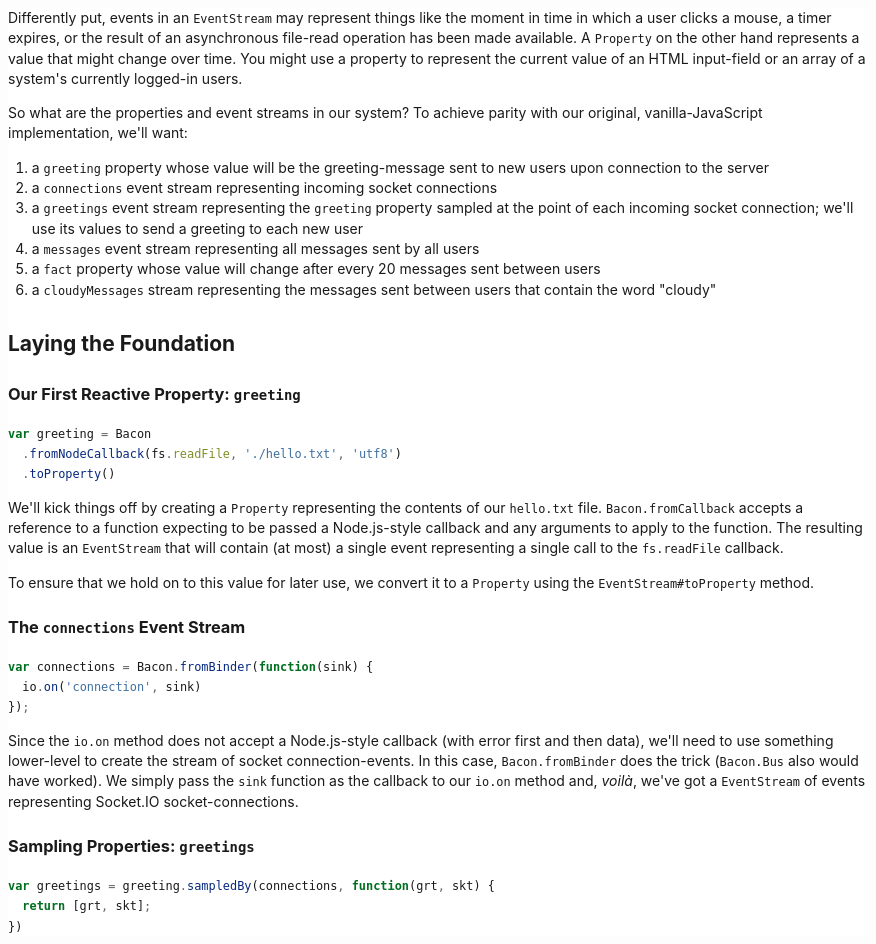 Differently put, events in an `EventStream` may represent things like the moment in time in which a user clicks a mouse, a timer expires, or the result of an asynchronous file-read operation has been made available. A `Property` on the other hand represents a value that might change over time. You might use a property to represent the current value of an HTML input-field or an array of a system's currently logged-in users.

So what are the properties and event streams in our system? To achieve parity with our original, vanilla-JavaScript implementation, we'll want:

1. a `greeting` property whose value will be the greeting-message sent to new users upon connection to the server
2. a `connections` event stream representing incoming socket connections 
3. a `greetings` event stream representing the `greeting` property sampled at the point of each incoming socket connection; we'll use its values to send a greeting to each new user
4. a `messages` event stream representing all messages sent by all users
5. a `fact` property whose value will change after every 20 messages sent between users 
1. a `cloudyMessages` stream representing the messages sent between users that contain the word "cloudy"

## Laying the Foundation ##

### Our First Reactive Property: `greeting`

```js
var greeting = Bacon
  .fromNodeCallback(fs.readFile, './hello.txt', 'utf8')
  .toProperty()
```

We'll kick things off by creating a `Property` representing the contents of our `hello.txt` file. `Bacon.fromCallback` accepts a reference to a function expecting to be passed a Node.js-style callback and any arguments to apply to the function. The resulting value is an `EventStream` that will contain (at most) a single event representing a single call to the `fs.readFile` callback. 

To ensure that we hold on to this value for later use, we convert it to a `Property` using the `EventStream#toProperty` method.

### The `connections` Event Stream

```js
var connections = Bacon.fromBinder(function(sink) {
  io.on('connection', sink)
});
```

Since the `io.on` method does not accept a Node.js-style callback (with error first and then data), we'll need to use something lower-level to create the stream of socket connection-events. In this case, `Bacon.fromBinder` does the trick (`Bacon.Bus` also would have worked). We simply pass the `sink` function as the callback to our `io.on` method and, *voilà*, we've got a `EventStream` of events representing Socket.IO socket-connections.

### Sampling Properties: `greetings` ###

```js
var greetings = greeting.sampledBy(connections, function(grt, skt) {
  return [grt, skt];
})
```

Requirement - Leave every image out and retype the entries above word for word.

Your response -
 Differently put, events in an `EventStream` may represent things like the moment in time in which a user clicks a mouse, a timer expires, or the result of an asynchronous file-read operation has been made available. A `Property` on the other hand represents a value that might change over time. You might use a property to represent the current value of an HTML input-field or an array of a system's currently logged-in users.

So what are the properties and event streams in our system? To achieve parity with our original, vanilla-JavaScript implementation, we'll want:

1. a `greeting` property whose value will be the greeting-message sent to new users upon connection to the server
2. a `connections` event stream representing incoming socket connections 
3. a `greetings` event stream representing the `greeting` property sampled at the point of each incoming socket connection; we'll use its values to send a greeting to each new user
4. a `messages` event stream representing all messages sent by all users
5. a `fact` property whose value will change after every 20 messages sent between users 
1. a `cloudyMessages` stream representing the messages sent between users that contain the word "cloudy"

## Laying the Foundation ##

### Our First Reactive Property: `greeting`

```js
var greeting = Bacon
  .fromNodeCallback(fs.readFile, './hello.txt', 'utf8')
  .toProperty()
```

We'll kick things off by creating a `Property` representing the contents of our `hello.txt` file. `Bacon.fromCallback` accepts a reference to a function expecting to be passed a Node.js-style callback and any arguments to apply to the function. The resulting value is an `EventStream` that will contain (at most) a single event representing a single call to the `fs.readFile` callback. 

To ensure that we hold on to this value for later use, we convert it to a `Property` using the `EventStream#toProperty` method.

### The `connections` Event Stream

```js
var connections = Bacon.fromBinder(function(sink) {
  io.on('connection', sink)
});
```

Since the `io.on` method does not accept a Node.js-style callback (with error first and then data), we'll need to use something lower-level to create the stream of socket connection-events. In this case, `Bacon.fromBinder` does the trick (`Bacon.Bus` also would have worked). We simply pass the `sink` function as the callback to our `io.on` method and, *voilà*, we've got a `EventStream` of events representing Socket.IO socket-connections.

### Sampling Properties: `greetings` ###

```js
var greetings = greeting.sampledBy(connections, function(grt, skt) {
  return [grt, skt];
})
```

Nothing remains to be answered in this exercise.